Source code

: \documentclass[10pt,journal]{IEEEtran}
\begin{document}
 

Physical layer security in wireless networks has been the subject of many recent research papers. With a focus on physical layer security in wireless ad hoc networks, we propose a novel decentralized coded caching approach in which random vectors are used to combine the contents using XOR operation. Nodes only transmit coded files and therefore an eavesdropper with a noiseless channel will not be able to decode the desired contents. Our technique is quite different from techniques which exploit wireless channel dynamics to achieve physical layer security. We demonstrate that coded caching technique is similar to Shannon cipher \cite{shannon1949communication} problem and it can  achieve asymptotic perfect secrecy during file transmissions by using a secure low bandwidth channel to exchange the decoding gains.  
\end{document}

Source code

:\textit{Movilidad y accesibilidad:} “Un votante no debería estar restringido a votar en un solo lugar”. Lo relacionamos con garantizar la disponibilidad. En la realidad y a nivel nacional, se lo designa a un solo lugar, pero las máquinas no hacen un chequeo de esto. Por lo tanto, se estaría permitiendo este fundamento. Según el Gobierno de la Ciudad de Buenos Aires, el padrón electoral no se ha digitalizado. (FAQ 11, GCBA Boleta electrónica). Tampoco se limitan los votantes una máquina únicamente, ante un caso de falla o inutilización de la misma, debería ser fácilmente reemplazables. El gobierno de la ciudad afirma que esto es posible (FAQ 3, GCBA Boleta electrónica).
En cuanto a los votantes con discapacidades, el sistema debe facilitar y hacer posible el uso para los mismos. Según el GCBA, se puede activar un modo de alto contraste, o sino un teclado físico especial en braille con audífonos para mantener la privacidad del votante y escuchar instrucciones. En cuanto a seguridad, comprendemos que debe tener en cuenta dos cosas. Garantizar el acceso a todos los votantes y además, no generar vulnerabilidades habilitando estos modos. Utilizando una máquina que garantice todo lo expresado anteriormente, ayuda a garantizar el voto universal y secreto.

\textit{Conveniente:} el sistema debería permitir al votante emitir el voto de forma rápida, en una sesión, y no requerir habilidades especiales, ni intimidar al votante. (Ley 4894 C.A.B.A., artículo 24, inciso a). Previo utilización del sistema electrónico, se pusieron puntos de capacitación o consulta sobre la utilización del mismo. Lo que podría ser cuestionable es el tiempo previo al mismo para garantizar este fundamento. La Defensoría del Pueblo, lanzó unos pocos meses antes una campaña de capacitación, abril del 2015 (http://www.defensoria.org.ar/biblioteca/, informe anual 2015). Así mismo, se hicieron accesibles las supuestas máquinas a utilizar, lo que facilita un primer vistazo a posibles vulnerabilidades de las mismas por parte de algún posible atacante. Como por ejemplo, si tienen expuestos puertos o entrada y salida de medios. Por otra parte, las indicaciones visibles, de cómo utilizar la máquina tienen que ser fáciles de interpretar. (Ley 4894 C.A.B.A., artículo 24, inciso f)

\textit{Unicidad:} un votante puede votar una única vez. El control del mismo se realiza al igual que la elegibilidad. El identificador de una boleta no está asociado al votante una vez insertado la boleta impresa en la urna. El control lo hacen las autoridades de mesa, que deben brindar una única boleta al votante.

######

To do: Above are the records; retype every one exactly.

Your solution:
Source code

: \documentclass[10pt,journal]{IEEEtran}
\begin{document}
 

Physical layer security in wireless networks has been the subject of many recent research papers. With a focus on physical layer security in wireless ad hoc networks, we propose a novel decentralized coded caching approach in which random vectors are used to combine the contents using XOR operation. Nodes only transmit coded files and therefore an eavesdropper with a noiseless channel will not be able to decode the desired contents. Our technique is quite different from techniques which exploit wireless channel dynamics to achieve physical layer security. We demonstrate that coded caching technique is similar to Shannon cipher \cite{shannon1949communication} problem and it can  achieve asymptotic perfect secrecy during file transmissions by using a secure low bandwidth channel to exchange the decoding gains.  
\end{document}

Source code

:\textit{Movilidad y accesibilidad:} “Un votante no debería estar restringido a votar en un solo lugar”. Lo relacionamos con garantizar la disponibilidad. En la realidad y a nivel nacional, se lo designa a un solo lugar, pero las máquinas no hacen un chequeo de esto. Por lo tanto, se estaría permitiendo este fundamento. Según el Gobierno de la Ciudad de Buenos Aires, el padrón electoral no se ha digitalizado. (FAQ 11, GCBA Boleta electrónica). Tampoco se limitan los votantes una máquina únicamente, ante un caso de falla o inutilización de la misma, debería ser fácilmente reemplazables. El gobierno de la ciudad afirma que esto es posible (FAQ 3, GCBA Boleta electrónica).
En cuanto a los votantes con discapacidades, el sistema debe facilitar y hacer posible el uso para los mismos. Según el GCBA, se puede activar un modo de alto contraste, o sino un teclado físico especial en braille con audífonos para mantener la privacidad del votante y escuchar instrucciones. En cuanto a seguridad, comprendemos que debe tener en cuenta dos cosas. Garantizar el acceso a todos los votantes y además, no generar vulnerabilidades habilitando estos modos. Utilizando una máquina que garantice todo lo expresado anteriormente, ayuda a garantizar el voto universal y secreto.

\textit{Conveniente:} el sistema debería permitir al votante emitir el voto de forma rápida, en una sesión, y no requerir habilidades especiales, ni intimidar al votante. (Ley 4894 C.A.B.A., artículo 24, inciso a). Previo utilización del sistema electrónico, se pusieron puntos de capacitación o consulta sobre la utilización del mismo. Lo que podría ser cuestionable es el tiempo previo al mismo para garantizar este fundamento. La Defensoría del Pueblo, lanzó unos pocos meses antes una campaña de capacitación, abril del 2015 (http://www.defensoria.org.ar/biblioteca/, informe anual 2015). Así mismo, se hicieron accesibles las supuestas máquinas a utilizar, lo que facilita un primer vistazo a posibles vulnerabilidades de las mismas por parte de algún posible atacante. Como por ejemplo, si tienen expuestos puertos o entrada y salida de medios. Por otra parte, las indicaciones visibles, de cómo utilizar la máquina tienen que ser fáciles de interpretar. (Ley 4894 C.A.B.A., artículo 24, inciso f)

\textit{Unicidad:} un votante puede votar una única vez. El control del mismo se realiza al igual que la elegibilidad. El identificador de una boleta no está asociado al votante una vez insertado la boleta impresa en la urna. El control lo hacen las autoridades de mesa, que deben brindar una única boleta al votante.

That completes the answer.